▶ **What is required**
Look through the lines below and copy each one that includes "then".
======== Entries supplied
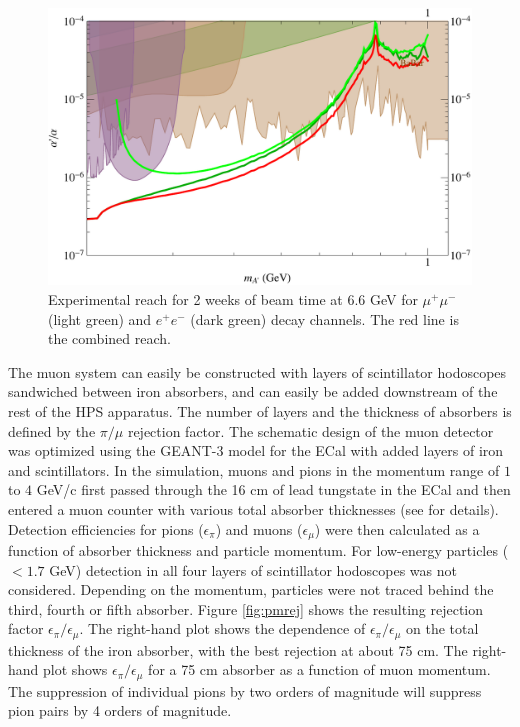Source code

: \begin{figure}[!ht]
\includegraphics[scale=0.7]{muon/HPS_reach_muon.pdf}
\caption{\small{Experimental reach for 2 weeks of beam time at 6.6 GeV for $\mu^+\mu^-$ (light green) and $e^+e^-$ (dark green) decay channels. 
The red line is the combined reach.}}\label{fig:mureach}
\end{figure}


The muon system can easily be constructed with layers of scintillator hodoscopes sandwiched between iron absorbers, and can easily be added 
downstream of the rest of the HPS apparatus.
The number of layers and the thickness of absorbers is defined by the $\pi/\mu$ rejection factor. The schematic design of the muon 
detector was optimized using the GEANT-3 model for the ECal with added layers of iron and scintillators.  In the simulation, muons 
and pions in the momentum range of $1$ to $4$ GeV/c first passed through the 16 cm of lead tungstate in the ECal and then entered a 
muon counter with various total absorber thicknesses (see \cite{HPS_PROP} for details).  Detection efficiencies for pions ($\epsilon_\pi$) 
and muons ($\epsilon_\mu$) were then calculated as a function of absorber thickness and particle momentum.  For low-energy 
particles ($< 1.7$ GeV) detection in all four layers of scintillator hodoscopes was not considered. Depending on the momentum, particles 
were not traced behind the third, fourth or fifth absorber.  
Figure \ref{fig:pmrej} shows the resulting rejection factor $\epsilon_\pi/\epsilon_\mu$.  The right-hand plot shows the
dependence of  $\epsilon_\pi/\epsilon_\mu$ on the total thickness of the iron absorber, with the best rejection at about 75 cm.  
The right-hand plot shows $\epsilon_\pi/\epsilon_\mu$ for a 75 cm absorber as a function of muon momentum.  The suppression of 
individual pions by two orders of magnitude will suppress pion pairs by 4 orders of magnitude.  


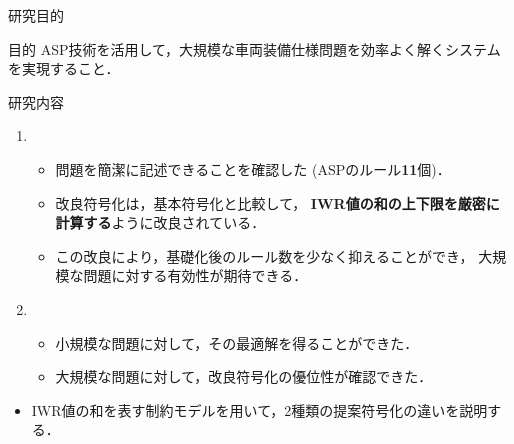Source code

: \documentclass[dvipdfmx, 11pt,]{beamer}
\begin{document}
\begin{frame}{研究目的}
  \begin{alertblock}{目的}
    ASP技術を活用して，大規模な車両装備仕様問題を効率よく解くシステム
    を実現すること．
  \end{alertblock}

  \begin{block}{研究内容}
    \begin{enumerate}
    \item {}
      \begin{itemize}
      \item 問題を簡潔に記述できることを確認した
        (ASPのルール\alert{\bf 11}個)．
      \item 改良符号化は，基本符号化と比較して，
        \alert{\bf IWR値の和の上下限を厳密に計算する}ように改良されている．
	\item この改良により，基礎化後のルール数を少なく抑えることができ，
		大規模な問題に対する有効性が期待できる．
      \end{itemize}
    \item {}
      \begin{itemize}
      \item 小規模な問題に対して，その最適解を得ることができた．
      \item 大規模な問題に対して，改良符号化の優位性が確認できた．
      \end{itemize}
    \end{enumerate}
  \end{block}
  \pause
  \begin{itemize}
  	\item IWR値の和を表す制約モデルを用いて，2種類の提案符号化の違いを説明する．
  \end{itemize}
\end{frame}
\end{document}
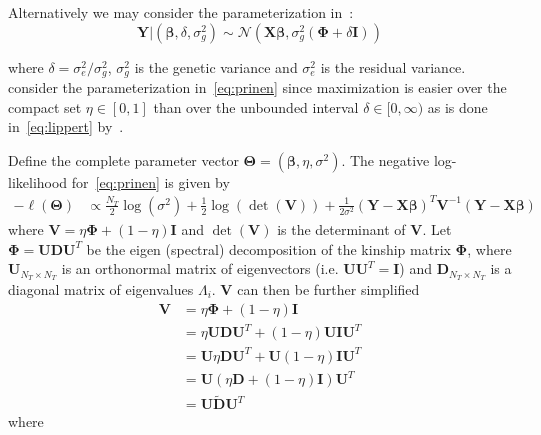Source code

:\documentclass[12pt,letter]{article}\usepackage[]{graphicx}\usepackage[]{color}
\newcommand{\bX}{\textbf{X}}
\newcommand{\bY}{\textbf{Y}}
\newcommand{\bD}{\textbf{D}}
\newcommand{\bU}{\textbf{U}}
\newcommand{\bV}{\textbf{V}}
\newcommand{\bI}{\textbf{I}}
\newcommand{\bTheta}{\boldsymbol{\Theta}}
\newcommand{\bbeta}{\boldsymbol{\beta}}
\newcommand{\bPhi}{\boldsymbol{\Phi}}
\begin{document}
Alternatively we may consider the parameterization in~\cite{lippert2011fast}:
\begin{equation}
	\bY | (\bbeta, \delta, \sigma_g^2) \sim \mathcal{N}(\bX \bbeta, \sigma_g^2(\bPhi + \delta\bI)) \label{eq:lippert}
\end{equation}

where $\delta = \sigma^2_e / \sigma^2_g$, $\sigma^2_g$ is the genetic variance and $\sigma^2_e$ is the residual variance. \cite{pirinen2013efficient} consider the parameterization in~\eqref{eq:prinen} since maximization is easier over the compact set $\eta \in [0,1]$ than over the unbounded interval $\delta \in [0, \infty)$ as is done in~\eqref{eq:lippert} by~\cite{lippert2011fast}.


Define the complete parameter vector $\bTheta = \left(\bbeta, \eta, \sigma^2 \right)$. The negative log-likelihood for~\eqref{eq:prinen} is given by
\begin{align}
	-\ell(\bTheta) & \propto \frac{N_T}{2}\log(\sigma^2) + \frac{1}{2}\log\left(\det(\bV)\right) + \frac{1}{2\sigma^2} \left(\bY - \bX \bbeta\right)^T \bV^{-1} \left(\bY - \bX \bbeta\right)  \label{eq:LogLike}
\end{align}
where $\bV = \eta \bPhi + (1-\eta) \bI$ and $\det(\bV)$ is the determinant of $\bV$. Let $\bPhi = \bU \bD \bU^T$ be the eigen (spectral) decomposition of the kinship matrix $\bPhi$, where $\bU_{N_T \times N_T}$ is an orthonormal matrix of eigenvectors (i.e. $\bU \bU^T = \bI$) and $\bD_{N_T \times N_T}$ is a diagonal matrix of eigenvalues $\Lambda_i$. $\bV$ can then be further simplified~\citep{pirinen2013efficient}
\begin{align}
	\bV & = \eta \bPhi + (1-\eta) \bI \nonumber \\
	& = \eta \bU \bD \bU^T + (1-\eta) \bU \bI \bU^T \nonumber \\
	& = \bU \eta  \bD \bU^T + \bU (1-\eta) \bI \bU^T \nonumber \\
	& = \bU \left(\eta  \bD + (1-\eta) \bI\right) \bU^T \nonumber \\
	& = \bU \widetilde{\bD} \bU^T  \label{eq:Vsimplified}
\end{align}
where
\end{document}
================
▶ **Task answer**
and pions in the momentum range of $1$ to $4$ GeV/c first passed through the 16 cm of lead tungstate in the ECal and then entered a 
and muons ($\epsilon_\mu$) were then calculated as a function of absorber thickness and particle momentum.  For low-energy 
where $\bV = \eta \bPhi + (1-\eta) \bI$ and $\det(\bV)$ is the determinant of $\bV$. Let $\bPhi = \bU \bD \bU^T$ be the eigen (spectral) decomposition of the kinship matrix $\bPhi$, where $\bU_{N_T \times N_T}$ is an orthonormal matrix of eigenvectors (i.e. $\bU \bU^T = \bI$) and $\bD_{N_T \times N_T}$ is a diagonal matrix of eigenvalues $\Lambda_i$. $\bV$ can then be further simplified~\citep{pirinen2013efficient}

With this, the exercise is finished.